Buy the biggest, strongest BIAB bag you can find. I like the ones from austin homebrew but there are many others. 1 large bag is enough for 15lbs of grain so again it will work for your 2 gallon batch or a 5 gallon batch.
Get a small ice chest. This is where I modified my BIAB routine. I still keep the grains in the bag but I mash inside a small ice chest because it keeps the heat for a full hour. The taller ones work best for small batches, and its nice to have the whole to drain out of into your pot. You probably already have this.
You will need something to ferment in. The best way to get 1 gallon glass jars is buying sangria at your local grocery store. I can usually get a gallon of it in a glass jar for $9. A 1 gallon empty from the brew store is $6. You will want 2-3 of them. (The third is just in case you overshoot your quantity a little, or want to ferment multiple batches)

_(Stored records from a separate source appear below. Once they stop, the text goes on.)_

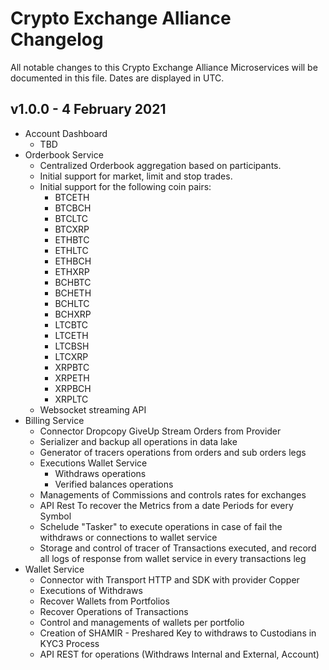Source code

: # Crypto Exchange Alliance Changelog

All notable changes to this Crypto Exchange Alliance Microservices will be documented in this file. Dates are displayed in UTC.

## v1.0.0 - 4 February 2021

* Account Dashboard
    - TBD
* Orderbook Service
    - Centralized Orderbook aggregation based on participants.
    - Initial support for market, limit and stop trades.
    - Initial support for the following coin pairs:
        - BTCETH
        - BTCBCH
        - BTCLTC
        - BTCXRP
        - ETHBTC
        - ETHLTC
        - ETHBCH
        - ETHXRP
        - BCHBTC
        - BCHETH
        - BCHLTC
        - BCHXRP
        - LTCBTC
        - LTCETH
        - LTCBSH
        - LTCXRP
        - XRPBTC
        - XRPETH
        - XRPBCH
        - XRPLTC
    - Websocket streaming API
* Billing Service 
    - Connector Dropcopy GiveUp Stream Orders from Provider
    - Serializer and backup all operations in data lake 
    - Generator of tracers operations from orders and sub orders legs
    - Executions  Wallet Service
        - Withdraws operations                
        - Verified balances operations               
    - Managements of Commissions and controls rates for exchanges
    - API Rest To recover the Metrics from a date Periods for every Symbol
    - Schelude "Tasker" to execute operations in case of fail the withdraws or connections to wallet service
    - Storage and control of tracer of Transactions executed, and record all logs of response from wallet service in every transactions leg
* Wallet Service
    - Connector with Transport HTTP and SDK with provider Copper
    - Executions of Withdraws
    - Recover Wallets from Portfolios
    - Recover Operations of Transactions
    - Control and managements of wallets per portfolio
    - Creation of SHAMIR - Preshared Key to withdraws to Custodians in KYC3 Process
    - API REST for operations (Withdraws Internal and External, Account)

you will also want an auto siphon, funnel, stir stick, 3 piece air locks and stoppers (6.5 size fits those 1 gallon jugs, if I remember right). Then 1 or 2 liter/20 oz soda bottles make great cheap bottling items. All of these items are needed for any size batch.
It sounds like a bit of equipment but you may already have some, and it should be fairly inexpensive to get them all.
Some other tips for such small batches.
Boil 3 gallons of water in your pot for an hour on the same stove you are going to use. How much water did you lose? I need to start with 3 gallons to end up with something like 1.8 gallons after mashing and boiling.
Do you have a scale to measure your hops? At such small amounts slight mis measures make a larger difference.
1 gallon batches is VERY hard to get the same amount of water at the end of boil. How vigorous you boiled makes a much bigger difference is such a small amount of wort. This is the biggest reason why I moved up to 2 gallons.